___ RECORDS FOR THE EXERCISE

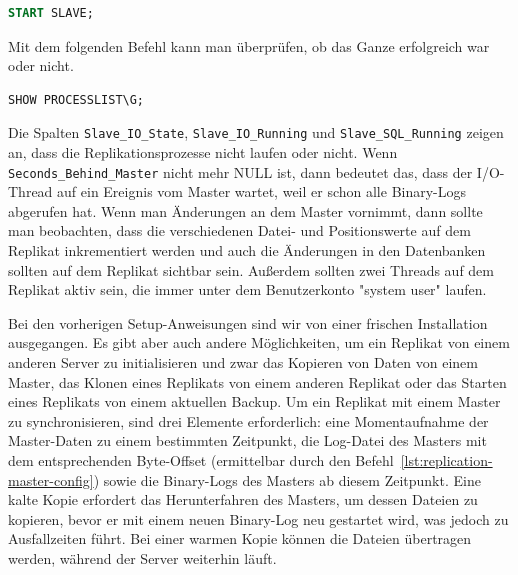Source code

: \vspace{-8pt}
\begin{lstlisting}[language=SQL,caption=Starten der Replikation,label={lst:replication-replica-start}]
START SLAVE;
\end{lstlisting}
\vspace{-5pt}

Mit dem folgenden Befehl kann man überprüfen, ob das Ganze erfolgreich war oder nicht.

\vspace{-8pt}
\begin{lstlisting}[language=SQL,caption=Status der Replica,label={lst:replication-replica-status}]
SHOW PROCESSLIST\G;
\end{lstlisting}
\vspace{-5pt}

Die Spalten \texttt{Slave\_IO\_State}, \texttt{Slave\_IO\_Running} und \texttt{Slave\_SQL\_Running} zeigen an, dass die Replikationsprozesse nicht laufen oder nicht.
Wenn \texttt{Seconds\_Behind\_Master} nicht mehr NULL ist, dann bedeutet das, dass der I/O-Thread auf ein Ereignis vom Master wartet, weil er schon alle Binary-Logs abgerufen hat.
Wenn man Änderungen an dem Master vornimmt, dann sollte man beobachten, dass die verschiedenen Datei- und Positionswerte auf dem Replikat inkrementiert werden und auch die Änderungen in den Datenbanken sollten auf dem Replikat sichtbar sein.
Außerdem sollten zwei Threads auf dem Replikat aktiv sein, die immer unter dem Benutzerkonto "system user" laufen.

Bei den vorherigen Setup-Anweisungen sind wir von einer frischen Installation ausgegangen.
Es gibt aber auch andere Möglichkeiten, um ein Replikat von einem anderen Server zu initialisieren und zwar das Kopieren von Daten von einem Master, das Klonen eines Replikats von einem anderen Replikat oder das Starten eines Replikats von einem aktuellen Backup.
Um ein Replikat mit einem Master zu synchronisieren, sind drei Elemente erforderlich: eine Momentaufnahme der Master-Daten zu einem bestimmten Zeitpunkt, die Log-Datei des Masters mit dem entsprechenden Byte-Offset (ermittelbar durch den Befehl~\ref{lst:replication-master-config}) sowie die Binary-Logs des Masters ab diesem Zeitpunkt.
Eine kalte Kopie erfordert das Herunterfahren des Masters, um dessen Dateien zu kopieren, bevor er mit einem neuen Binary-Log neu gestartet wird, was jedoch zu Ausfallzeiten führt.
Bei einer warmen Kopie können die Dateien übertragen werden, während der Server weiterhin läuft.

______

_WORK INSTRUCTION_
Above are records with pictures; repeat them exactly, but without the pictures.

_TASK ANSWER_
Source code

: \vspace{-8pt}
\begin{lstlisting}[language=SQL,caption=Starten der Replikation,label={lst:replication-replica-start}]
START SLAVE;
\end{lstlisting}
\vspace{-5pt}

Mit dem folgenden Befehl kann man überprüfen, ob das Ganze erfolgreich war oder nicht.

\vspace{-8pt}
\begin{lstlisting}[language=SQL,caption=Status der Replica,label={lst:replication-replica-status}]
SHOW PROCESSLIST\G;
\end{lstlisting}
\vspace{-5pt}

Die Spalten \texttt{Slave\_IO\_State}, \texttt{Slave\_IO\_Running} und \texttt{Slave\_SQL\_Running} zeigen an, dass die Replikationsprozesse nicht laufen oder nicht.
Wenn \texttt{Seconds\_Behind\_Master} nicht mehr NULL ist, dann bedeutet das, dass der I/O-Thread auf ein Ereignis vom Master wartet, weil er schon alle Binary-Logs abgerufen hat.
Wenn man Änderungen an dem Master vornimmt, dann sollte man beobachten, dass die verschiedenen Datei- und Positionswerte auf dem Replikat inkrementiert werden und auch die Änderungen in den Datenbanken sollten auf dem Replikat sichtbar sein.
Außerdem sollten zwei Threads auf dem Replikat aktiv sein, die immer unter dem Benutzerkonto "system user" laufen.

Bei den vorherigen Setup-Anweisungen sind wir von einer frischen Installation ausgegangen.
Es gibt aber auch andere Möglichkeiten, um ein Replikat von einem anderen Server zu initialisieren und zwar das Kopieren von Daten von einem Master, das Klonen eines Replikats von einem anderen Replikat oder das Starten eines Replikats von einem aktuellen Backup.
Um ein Replikat mit einem Master zu synchronisieren, sind drei Elemente erforderlich: eine Momentaufnahme der Master-Daten zu einem bestimmten Zeitpunkt, die Log-Datei des Masters mit dem entsprechenden Byte-Offset (ermittelbar durch den Befehl~\ref{lst:replication-master-config}) sowie die Binary-Logs des Masters ab diesem Zeitpunkt.
Eine kalte Kopie erfordert das Herunterfahren des Masters, um dessen Dateien zu kopieren, bevor er mit einem neuen Binary-Log neu gestartet wird, was jedoch zu Ausfallzeiten führt.
Bei einer warmen Kopie können die Dateien übertragen werden, während der Server weiterhin läuft.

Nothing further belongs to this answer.